Dr. Jenn paused barely long enough to draw breath. “We can fix that now, thanks to a big-budget top-secret research project called JAUNT BLUE. You’ve heard of the Six Million Dollar Man, or the Seven Million Dollar Woman? You’re going to be the Half Billion Dollar World-Walker. That’s inflation for you…”

“How exactly does this work?” Rita narrowed her eyes, annoyed by Dr. Lane’s attempt at manipulating her through levity. “Genetic engineering? Stem cells?”

“No. That would be impractical and potentially dangerous. Instead, we do some tests to make sure that your receptor complex is inactive because of the stalled repressor function, then infuse a short interfering RNA sequence into your cerebrospinal fluid that gives it a kick. The only dangerous aspect is that if you start world-walking prematurely—if something triggers you—you can end up lost in para-time. Which is why you’re sleeping in an underground bedroom where the only place you can go is a corresponding underground mirror room on a base in time line four.”

“What? You mean I can end up buried underground or something?”

“No.” Dr. Jenn shook her head emphatically. “You can’t world-walk into a solid object. Nor can you move while world-walking. Actually, there’s a lot about it that we don’t understand yet: the Earth is moving through space, for example, so why do you move with it? What about the air in the time line you’re going to, that you displace? We figure there are safety mechanisms we haven’t decoded yet … but that’s not my department: that’s for the physicists to worry about.”

“Oh.” Rita thought for a bit. “So what happens is entirely controlled by my, my seeing some kind of, what did you call it—a trigger engram? A knot?”

“Yes. Whoever designed the world-walking Q-machinery was pretty careful about that. They picked a set of topological deformations in the visual field that don’t occur in nature. And, believe me, this mechanism was designed: it certainly didn’t evolve. It’s very unbiologically straightforward. While they recycled the glutamate pathway and the recognizer networks from existing neural wetware, the self-replicating Q-dot machines have all but got patent numbers stenciled on them. They look a bit like mitochondria under an electron microscope, and they’re self-replicating, like mitochondria, but they’re a hundred percent engineered and there are additional mechanisms to ensure they get copied and packed in the acrosome during meiosis. It’s high-grade nanotechnology, miles ahead of anything we can match yet. Anyway, you’re mostly safe from running into a trigger engram by accident. But … you’ve flown recently? You saw the DHS notice when you signed onto the in-flight wi-fi? They only switch on the wi-fi above ten thousand feet, once the plane is airborne, and the animated background to the DHS logo—”

Rita swallowed. “It’s some kind of knotwork design. Is that a trigger engram?”
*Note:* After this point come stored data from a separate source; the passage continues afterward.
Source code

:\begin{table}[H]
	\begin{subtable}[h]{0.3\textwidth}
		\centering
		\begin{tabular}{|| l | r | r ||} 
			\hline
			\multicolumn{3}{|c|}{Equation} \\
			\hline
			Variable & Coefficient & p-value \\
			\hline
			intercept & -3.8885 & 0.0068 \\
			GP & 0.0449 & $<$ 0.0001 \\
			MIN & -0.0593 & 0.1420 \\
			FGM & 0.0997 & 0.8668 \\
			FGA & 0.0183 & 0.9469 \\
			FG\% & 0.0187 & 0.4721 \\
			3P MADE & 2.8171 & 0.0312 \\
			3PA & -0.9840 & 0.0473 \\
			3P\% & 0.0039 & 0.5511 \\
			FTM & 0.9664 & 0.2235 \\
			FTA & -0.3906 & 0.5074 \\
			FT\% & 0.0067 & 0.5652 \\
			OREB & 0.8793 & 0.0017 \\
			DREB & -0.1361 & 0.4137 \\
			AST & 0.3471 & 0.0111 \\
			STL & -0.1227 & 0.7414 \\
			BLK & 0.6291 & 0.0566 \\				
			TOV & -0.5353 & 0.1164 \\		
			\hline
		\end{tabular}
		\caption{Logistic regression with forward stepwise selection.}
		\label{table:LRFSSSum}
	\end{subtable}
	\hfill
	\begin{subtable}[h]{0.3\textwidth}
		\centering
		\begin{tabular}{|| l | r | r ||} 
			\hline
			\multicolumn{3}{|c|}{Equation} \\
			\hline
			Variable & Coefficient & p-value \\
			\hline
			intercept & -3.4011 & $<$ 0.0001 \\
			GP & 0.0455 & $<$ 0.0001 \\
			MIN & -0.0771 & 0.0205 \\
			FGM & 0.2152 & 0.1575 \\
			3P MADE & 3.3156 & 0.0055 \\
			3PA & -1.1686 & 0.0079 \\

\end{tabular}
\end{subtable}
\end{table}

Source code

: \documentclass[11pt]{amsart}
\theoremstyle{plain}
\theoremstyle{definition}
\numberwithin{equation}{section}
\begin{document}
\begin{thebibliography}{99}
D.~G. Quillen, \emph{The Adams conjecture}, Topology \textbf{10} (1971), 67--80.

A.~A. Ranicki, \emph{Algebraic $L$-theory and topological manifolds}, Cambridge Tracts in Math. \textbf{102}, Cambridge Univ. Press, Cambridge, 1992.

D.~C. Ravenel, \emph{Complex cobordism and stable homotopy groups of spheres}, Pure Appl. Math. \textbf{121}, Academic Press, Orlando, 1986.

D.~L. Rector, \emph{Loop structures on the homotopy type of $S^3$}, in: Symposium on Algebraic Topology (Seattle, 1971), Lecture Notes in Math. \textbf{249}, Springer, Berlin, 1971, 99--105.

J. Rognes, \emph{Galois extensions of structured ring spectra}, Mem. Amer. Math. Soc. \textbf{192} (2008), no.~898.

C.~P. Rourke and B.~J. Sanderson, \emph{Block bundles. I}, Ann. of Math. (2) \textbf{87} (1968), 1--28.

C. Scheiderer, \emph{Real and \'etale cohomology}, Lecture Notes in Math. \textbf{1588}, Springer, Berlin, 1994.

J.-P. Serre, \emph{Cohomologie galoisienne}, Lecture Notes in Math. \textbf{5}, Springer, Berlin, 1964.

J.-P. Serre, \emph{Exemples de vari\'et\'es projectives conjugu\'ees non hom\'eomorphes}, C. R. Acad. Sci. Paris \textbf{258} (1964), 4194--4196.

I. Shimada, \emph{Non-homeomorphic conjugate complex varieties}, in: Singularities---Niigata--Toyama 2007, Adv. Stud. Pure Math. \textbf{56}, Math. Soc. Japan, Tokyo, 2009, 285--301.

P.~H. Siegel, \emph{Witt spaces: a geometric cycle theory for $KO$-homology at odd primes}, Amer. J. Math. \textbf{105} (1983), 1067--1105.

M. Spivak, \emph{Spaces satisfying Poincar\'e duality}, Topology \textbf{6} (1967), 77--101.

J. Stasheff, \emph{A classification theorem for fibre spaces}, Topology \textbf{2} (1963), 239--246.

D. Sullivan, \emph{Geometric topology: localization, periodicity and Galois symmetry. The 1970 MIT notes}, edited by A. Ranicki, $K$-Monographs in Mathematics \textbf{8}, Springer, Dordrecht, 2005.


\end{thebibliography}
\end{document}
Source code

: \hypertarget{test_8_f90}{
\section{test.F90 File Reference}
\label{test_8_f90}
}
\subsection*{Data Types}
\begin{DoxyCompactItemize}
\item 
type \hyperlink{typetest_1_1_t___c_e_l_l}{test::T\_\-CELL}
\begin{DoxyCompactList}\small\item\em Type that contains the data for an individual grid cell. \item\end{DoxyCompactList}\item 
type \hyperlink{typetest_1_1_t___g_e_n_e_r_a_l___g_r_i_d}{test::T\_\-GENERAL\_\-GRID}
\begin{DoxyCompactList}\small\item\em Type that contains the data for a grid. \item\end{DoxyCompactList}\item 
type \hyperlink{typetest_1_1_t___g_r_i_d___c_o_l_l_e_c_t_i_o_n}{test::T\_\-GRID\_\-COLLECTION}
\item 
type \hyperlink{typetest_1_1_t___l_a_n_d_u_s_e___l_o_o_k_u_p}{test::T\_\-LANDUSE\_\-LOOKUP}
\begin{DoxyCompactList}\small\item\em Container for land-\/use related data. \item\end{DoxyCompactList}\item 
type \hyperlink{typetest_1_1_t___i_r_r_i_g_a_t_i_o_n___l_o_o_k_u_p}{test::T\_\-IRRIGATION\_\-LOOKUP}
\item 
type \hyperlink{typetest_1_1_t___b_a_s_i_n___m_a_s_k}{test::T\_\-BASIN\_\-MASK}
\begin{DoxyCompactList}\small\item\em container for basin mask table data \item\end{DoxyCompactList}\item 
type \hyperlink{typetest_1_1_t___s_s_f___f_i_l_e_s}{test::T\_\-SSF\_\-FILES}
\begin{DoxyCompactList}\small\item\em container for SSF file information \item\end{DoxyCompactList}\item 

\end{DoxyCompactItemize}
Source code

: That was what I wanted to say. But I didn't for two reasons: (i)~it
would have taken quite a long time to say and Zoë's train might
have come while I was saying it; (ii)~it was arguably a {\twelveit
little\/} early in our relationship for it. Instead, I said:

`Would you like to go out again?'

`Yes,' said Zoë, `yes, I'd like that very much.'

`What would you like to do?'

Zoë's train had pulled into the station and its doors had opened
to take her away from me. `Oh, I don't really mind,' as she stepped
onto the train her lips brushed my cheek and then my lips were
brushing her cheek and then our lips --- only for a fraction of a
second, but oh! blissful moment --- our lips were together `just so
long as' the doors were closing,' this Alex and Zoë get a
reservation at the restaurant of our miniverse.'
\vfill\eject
“Yes. The theory is that if the Clan are sending world-walkers here and they try to catch a commercial flight, the plane will land with one fewer passenger than it took off with, which will flag it for us. The flight data recorders log the flight’s GPS coordinates when the wi-fi is switched on, so we know where to look for the world-walker’s body.”

“But I—”

“Relax. There are a couple of ways of turning off your sensitivity to triggers. The simplest method is to close your eyes. If you need to switch off for longer, there are drugs that mess with your glutamate pathways and render you unable to world-walk for a period of hours to days. And we think there’s a kind of meditation you can practice that will stop it from working on you, if you have time to put yourself in the right frame of mind.”

“Where did you get that from?”

Jenn’s smile slipped. “I can’t tell you that.”

“DHS has captured world-walkers. Right?”

Dr. Lane’s smile turned cold. “You are not supposed to ask that kind of question. If DHS has captured world-walkers, it would be a very serious and highly classified project. Even asking about them without prior clearance would be a serious security infraction. Luckily for you I don’t know the answer to your question so I’m going to assume that the answer is no, so your question is not actually a security infraction. But how about we agree that we didn’t have this part of the conversation at all? It’ll make life ever so much easier.”